You’re staring at a dashboard that looks healthy, yet your database latency is spiking. The culprit hides inside Aurora, but your Datadog metrics only tell half the story. Connecting the two should give you full visibility. The trick is making them talk without shouting through your security layers.
Amazon Aurora, part of AWS’s managed RDS family, promises performance and reliability with minimal tuning. Datadog, on the other hand, tracks everything that moves — queries, connections, and CPU sighs. The Aurora Datadog combination gives you a panoramic view of database health right next to your application metrics. Done right, it saves hours of blind debugging.
The core of this integration is trust. Datadog pulls metrics from Aurora using AWS IAM roles and enhanced monitoring endpoints. Aurora emits raw performance data through CloudWatch, while Datadog scrapes, aggregates, and adds context. The flow is simple in theory: Aurora exports; Datadog ingests. In practice, the setup lives or dies by permissions and tagging discipline.
Start with least privilege. Create an IAM role that only exposes the metrics Datadog needs, no more. Use OIDC or cross-account access to remove long-lived keys. Map your Aurora clusters using consistent tags, then let Datadog’s autodiscovery find them. When you rotate secrets or expand regions, the integration keeps working because it’s policy-driven, not person-driven.

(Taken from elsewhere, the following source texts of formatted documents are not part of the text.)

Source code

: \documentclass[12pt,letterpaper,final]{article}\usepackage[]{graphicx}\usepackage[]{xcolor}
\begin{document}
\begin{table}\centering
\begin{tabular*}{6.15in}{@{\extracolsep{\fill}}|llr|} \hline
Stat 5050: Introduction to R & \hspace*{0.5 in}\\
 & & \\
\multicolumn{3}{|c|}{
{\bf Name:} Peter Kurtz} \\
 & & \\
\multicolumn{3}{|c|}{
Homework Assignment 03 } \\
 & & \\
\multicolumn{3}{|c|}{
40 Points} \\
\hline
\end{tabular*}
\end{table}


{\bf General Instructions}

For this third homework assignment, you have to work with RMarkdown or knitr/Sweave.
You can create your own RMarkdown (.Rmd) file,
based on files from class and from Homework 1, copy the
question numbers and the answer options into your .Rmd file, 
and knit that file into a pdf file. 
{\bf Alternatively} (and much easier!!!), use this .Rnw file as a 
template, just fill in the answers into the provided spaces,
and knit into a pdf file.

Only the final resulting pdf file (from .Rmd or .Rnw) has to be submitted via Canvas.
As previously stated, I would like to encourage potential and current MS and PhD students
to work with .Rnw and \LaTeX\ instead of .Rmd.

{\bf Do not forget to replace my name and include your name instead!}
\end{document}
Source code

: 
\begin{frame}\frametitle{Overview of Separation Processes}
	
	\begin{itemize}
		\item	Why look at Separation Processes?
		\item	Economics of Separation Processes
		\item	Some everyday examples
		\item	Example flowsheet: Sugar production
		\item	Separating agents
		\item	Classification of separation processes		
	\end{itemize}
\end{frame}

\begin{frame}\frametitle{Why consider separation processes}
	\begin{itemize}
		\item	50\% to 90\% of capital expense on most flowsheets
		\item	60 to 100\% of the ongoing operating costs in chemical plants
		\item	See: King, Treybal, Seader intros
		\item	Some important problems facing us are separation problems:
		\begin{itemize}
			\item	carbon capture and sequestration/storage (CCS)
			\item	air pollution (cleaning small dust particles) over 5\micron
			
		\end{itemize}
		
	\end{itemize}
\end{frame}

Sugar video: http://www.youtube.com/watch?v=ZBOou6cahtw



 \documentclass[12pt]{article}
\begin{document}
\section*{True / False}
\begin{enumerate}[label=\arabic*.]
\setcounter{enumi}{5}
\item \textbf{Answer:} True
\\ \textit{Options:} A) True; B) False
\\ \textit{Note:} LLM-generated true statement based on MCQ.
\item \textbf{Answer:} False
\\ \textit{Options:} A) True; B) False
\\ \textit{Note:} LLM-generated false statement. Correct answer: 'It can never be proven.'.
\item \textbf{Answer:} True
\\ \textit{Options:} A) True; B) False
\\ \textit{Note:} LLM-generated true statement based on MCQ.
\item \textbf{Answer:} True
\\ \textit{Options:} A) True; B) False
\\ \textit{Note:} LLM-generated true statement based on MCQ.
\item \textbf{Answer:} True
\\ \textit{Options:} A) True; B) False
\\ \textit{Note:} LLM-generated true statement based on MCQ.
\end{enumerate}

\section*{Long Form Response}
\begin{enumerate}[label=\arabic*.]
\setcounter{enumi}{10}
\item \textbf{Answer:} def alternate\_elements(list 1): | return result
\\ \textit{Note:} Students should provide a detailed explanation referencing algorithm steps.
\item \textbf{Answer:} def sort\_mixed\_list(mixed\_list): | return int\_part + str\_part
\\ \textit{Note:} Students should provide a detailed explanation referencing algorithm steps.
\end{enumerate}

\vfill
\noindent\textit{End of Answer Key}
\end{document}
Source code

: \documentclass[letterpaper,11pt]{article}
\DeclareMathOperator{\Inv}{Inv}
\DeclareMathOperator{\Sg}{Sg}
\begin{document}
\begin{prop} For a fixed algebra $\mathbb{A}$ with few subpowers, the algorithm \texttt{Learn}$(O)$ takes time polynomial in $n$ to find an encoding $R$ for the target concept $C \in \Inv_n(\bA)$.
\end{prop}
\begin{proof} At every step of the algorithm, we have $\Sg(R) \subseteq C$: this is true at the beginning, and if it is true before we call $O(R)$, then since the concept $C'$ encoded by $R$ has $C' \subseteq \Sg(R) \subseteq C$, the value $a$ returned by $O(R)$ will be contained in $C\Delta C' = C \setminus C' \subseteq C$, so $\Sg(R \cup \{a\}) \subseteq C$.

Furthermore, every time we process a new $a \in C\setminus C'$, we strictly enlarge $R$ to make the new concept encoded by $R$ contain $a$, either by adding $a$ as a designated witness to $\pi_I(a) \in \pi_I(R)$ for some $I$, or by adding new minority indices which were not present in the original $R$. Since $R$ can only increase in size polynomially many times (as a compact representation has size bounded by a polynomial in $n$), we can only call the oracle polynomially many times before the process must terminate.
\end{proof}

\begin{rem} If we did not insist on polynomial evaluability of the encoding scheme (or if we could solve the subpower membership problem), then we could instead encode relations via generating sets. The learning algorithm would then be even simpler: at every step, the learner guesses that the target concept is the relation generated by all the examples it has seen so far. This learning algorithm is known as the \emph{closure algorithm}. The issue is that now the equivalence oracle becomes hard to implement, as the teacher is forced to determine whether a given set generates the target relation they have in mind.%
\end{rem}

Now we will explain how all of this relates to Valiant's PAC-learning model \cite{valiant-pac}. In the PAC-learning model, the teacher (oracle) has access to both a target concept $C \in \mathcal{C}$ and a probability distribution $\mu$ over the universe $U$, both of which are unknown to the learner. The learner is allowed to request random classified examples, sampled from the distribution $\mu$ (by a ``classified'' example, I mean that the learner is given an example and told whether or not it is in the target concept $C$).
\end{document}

Common pain points usually trace back to metric lag or broken IAM policies. If Datadog stops receiving data, look for expired trust policies or mismatched region endpoints. Check that the Enhanced Monitoring agent in Aurora is configured to publish metrics every second, not every minute. Tighter intervals unlock faster correlation in Datadog dashboards, especially when chasing sudden slowdowns.